The term, which originates from a TikTok content creator, denotes a job which, though well-paid (a US$60,000 to US$80,000 ideal salary is frequently cited), is not particularly strenuous and offers a high degree of work-life balance.

A lazy girl job is not lazy in the classical sense, but in contrast to its odd couple roommate – the hustling “girl boss” archetype of the 2010s. A lazy girl might work a nine-to-five office manager gig at a small company where she can pad her lunch breaks, while a girl boss puts in 80 hours weekly launching a startup or ascending the executive track at a major corporation.

Laziness is also in relation to other more laborious or time-consuming jobs. Some boosters profiled in the press have portrayed such career moves as lowering their income yet helping them reclaim their nights and weekends from a merciless career grind.
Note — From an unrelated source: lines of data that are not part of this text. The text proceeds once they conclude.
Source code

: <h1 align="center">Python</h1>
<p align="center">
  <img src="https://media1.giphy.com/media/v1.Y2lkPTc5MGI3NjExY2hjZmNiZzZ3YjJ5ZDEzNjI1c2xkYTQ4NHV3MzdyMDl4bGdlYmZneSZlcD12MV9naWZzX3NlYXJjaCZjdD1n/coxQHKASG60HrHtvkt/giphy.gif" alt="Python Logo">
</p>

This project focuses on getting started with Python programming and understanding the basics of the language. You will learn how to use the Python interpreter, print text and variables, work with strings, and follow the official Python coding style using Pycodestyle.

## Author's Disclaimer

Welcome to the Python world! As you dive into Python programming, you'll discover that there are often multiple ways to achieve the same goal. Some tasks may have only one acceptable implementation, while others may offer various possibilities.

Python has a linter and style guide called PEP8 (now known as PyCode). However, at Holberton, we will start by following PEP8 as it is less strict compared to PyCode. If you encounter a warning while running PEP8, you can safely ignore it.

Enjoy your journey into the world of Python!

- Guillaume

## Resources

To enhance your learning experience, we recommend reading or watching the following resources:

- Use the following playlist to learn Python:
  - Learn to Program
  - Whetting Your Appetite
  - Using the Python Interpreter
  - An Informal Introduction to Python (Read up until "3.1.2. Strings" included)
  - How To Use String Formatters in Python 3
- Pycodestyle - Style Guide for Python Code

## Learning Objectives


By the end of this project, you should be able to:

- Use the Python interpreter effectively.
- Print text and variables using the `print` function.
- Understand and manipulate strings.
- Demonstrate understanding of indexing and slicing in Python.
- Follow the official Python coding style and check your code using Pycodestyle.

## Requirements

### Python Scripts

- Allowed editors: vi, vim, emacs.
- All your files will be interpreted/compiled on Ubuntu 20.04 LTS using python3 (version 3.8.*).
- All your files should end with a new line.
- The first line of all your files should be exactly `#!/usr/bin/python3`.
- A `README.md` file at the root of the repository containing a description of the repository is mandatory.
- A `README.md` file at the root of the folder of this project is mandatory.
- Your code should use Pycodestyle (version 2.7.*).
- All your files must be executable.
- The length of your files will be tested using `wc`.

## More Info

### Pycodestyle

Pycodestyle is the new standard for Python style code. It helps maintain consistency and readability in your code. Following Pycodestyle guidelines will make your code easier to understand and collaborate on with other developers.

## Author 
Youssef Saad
The appeal is so broad I’ve noticed self-identification of lazy girl jobs that stretches the definition almost to meaninglessness. Positions that pay $15 an hour through six-figures annually. Instead of more generic business support functions, careers that require a high level of creativity and skill (court illustrator), advanced degrees or experience (software engineer) or stretch credulity being included (lobbyist).

I can understand why this term strikes a chord with Gen Z and a swath of my own millennial generation. Many workers in these groups (myself included) are watching their chances of achieving a certain lifestyle – owning a home, comfortably affording retirement – dwindle before their eyes. If hard-won earnings continue to be outpaced by rising living costs, maybe the next best option is building a life that offers other benefits.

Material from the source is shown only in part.